**Data for analysis**:
= = =

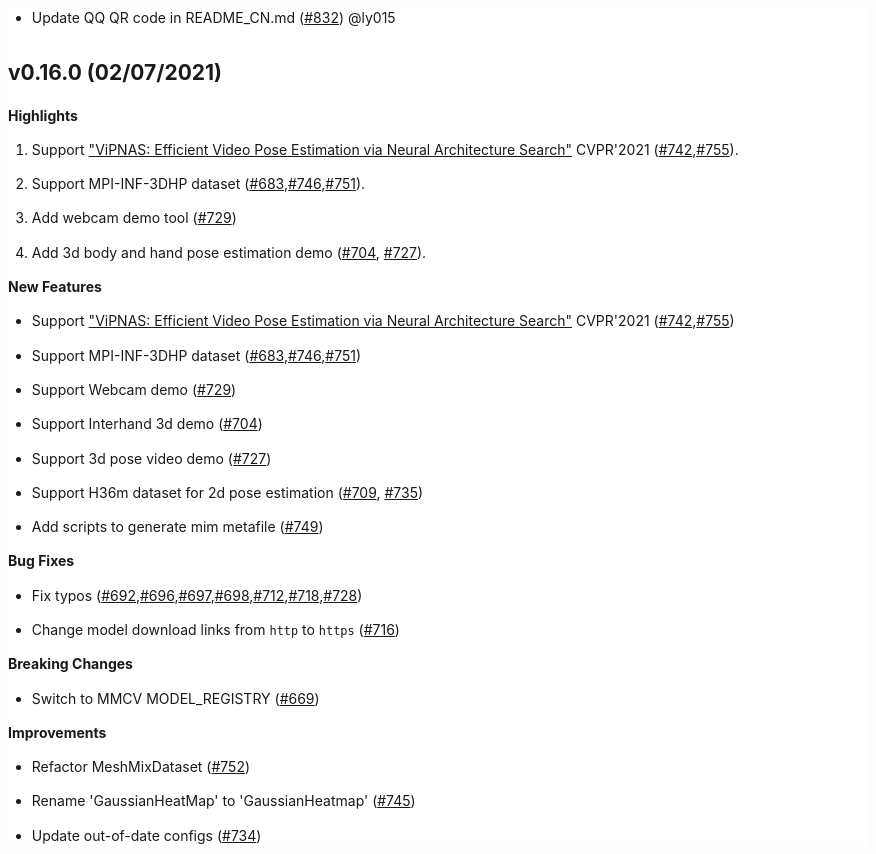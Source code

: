 - Update QQ QR code in README_CN.md ([#832](https://github.com/open-mmlab/mmpose/pull/832)) @ly015

## **v0.16.0 (02/07/2021)**

**Highlights**

1. Support ["ViPNAS: Efficient Video Pose Estimation via Neural Architecture Search"](https://arxiv.org/abs/2105.10154) CVPR'2021 ([#742](https://github.com/open-mmlab/mmpose/pull/742),[#755](https://github.com/open-mmlab/mmpose/pull/755)).

2. Support MPI-INF-3DHP dataset ([#683](https://github.com/open-mmlab/mmpose/pull/683),[#746](https://github.com/open-mmlab/mmpose/pull/746),[#751](https://github.com/open-mmlab/mmpose/pull/751)).

3. Add webcam demo tool ([#729](https://github.com/open-mmlab/mmpose/pull/729))

4. Add 3d body and hand pose estimation demo ([#704](https://github.com/open-mmlab/mmpose/pull/704), [#727](https://github.com/open-mmlab/mmpose/pull/727)).

**New Features**

- Support ["ViPNAS: Efficient Video Pose Estimation via Neural Architecture Search"](https://arxiv.org/abs/2105.10154) CVPR'2021 ([#742](https://github.com/open-mmlab/mmpose/pull/742),[#755](https://github.com/open-mmlab/mmpose/pull/755))

- Support MPI-INF-3DHP dataset ([#683](https://github.com/open-mmlab/mmpose/pull/683),[#746](https://github.com/open-mmlab/mmpose/pull/746),[#751](https://github.com/open-mmlab/mmpose/pull/751))

- Support Webcam demo ([#729](https://github.com/open-mmlab/mmpose/pull/729))

- Support Interhand 3d demo ([#704](https://github.com/open-mmlab/mmpose/pull/704))

- Support 3d pose video demo ([#727](https://github.com/open-mmlab/mmpose/pull/727))

- Support H36m dataset for 2d pose estimation ([#709](https://github.com/open-mmlab/mmpose/pull/709), [#735](https://github.com/open-mmlab/mmpose/pull/735))

- Add scripts to generate mim metafile ([#749](https://github.com/open-mmlab/mmpose/pull/749))

**Bug Fixes**

- Fix typos ([#692](https://github.com/open-mmlab/mmpose/pull/692),[#696](https://github.com/open-mmlab/mmpose/pull/696),[#697](https://github.com/open-mmlab/mmpose/pull/697),[#698](https://github.com/open-mmlab/mmpose/pull/698),[#712](https://github.com/open-mmlab/mmpose/pull/712),[#718](https://github.com/open-mmlab/mmpose/pull/718),[#728](https://github.com/open-mmlab/mmpose/pull/728))

- Change model download links from `http` to `https` ([#716](https://github.com/open-mmlab/mmpose/pull/716))

**Breaking Changes**

- Switch to MMCV MODEL_REGISTRY ([#669](https://github.com/open-mmlab/mmpose/pull/669))

**Improvements**

- Refactor MeshMixDataset ([#752](https://github.com/open-mmlab/mmpose/pull/752))

- Rename 'GaussianHeatMap' to 'GaussianHeatmap' ([#745](https://github.com/open-mmlab/mmpose/pull/745))

- Update out-of-date configs ([#734](https://github.com/open-mmlab/mmpose/pull/734))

= = =

**The task**: Copy out the lines of the data where the word "Update" can be found.

**Task response**:
: - Update QQ QR code in README_CN.md ([#832](https://github.com/open-mmlab/mmpose/pull/832)) @ly015
- Update out-of-date configs ([#734](https://github.com/open-mmlab/mmpose/pull/734))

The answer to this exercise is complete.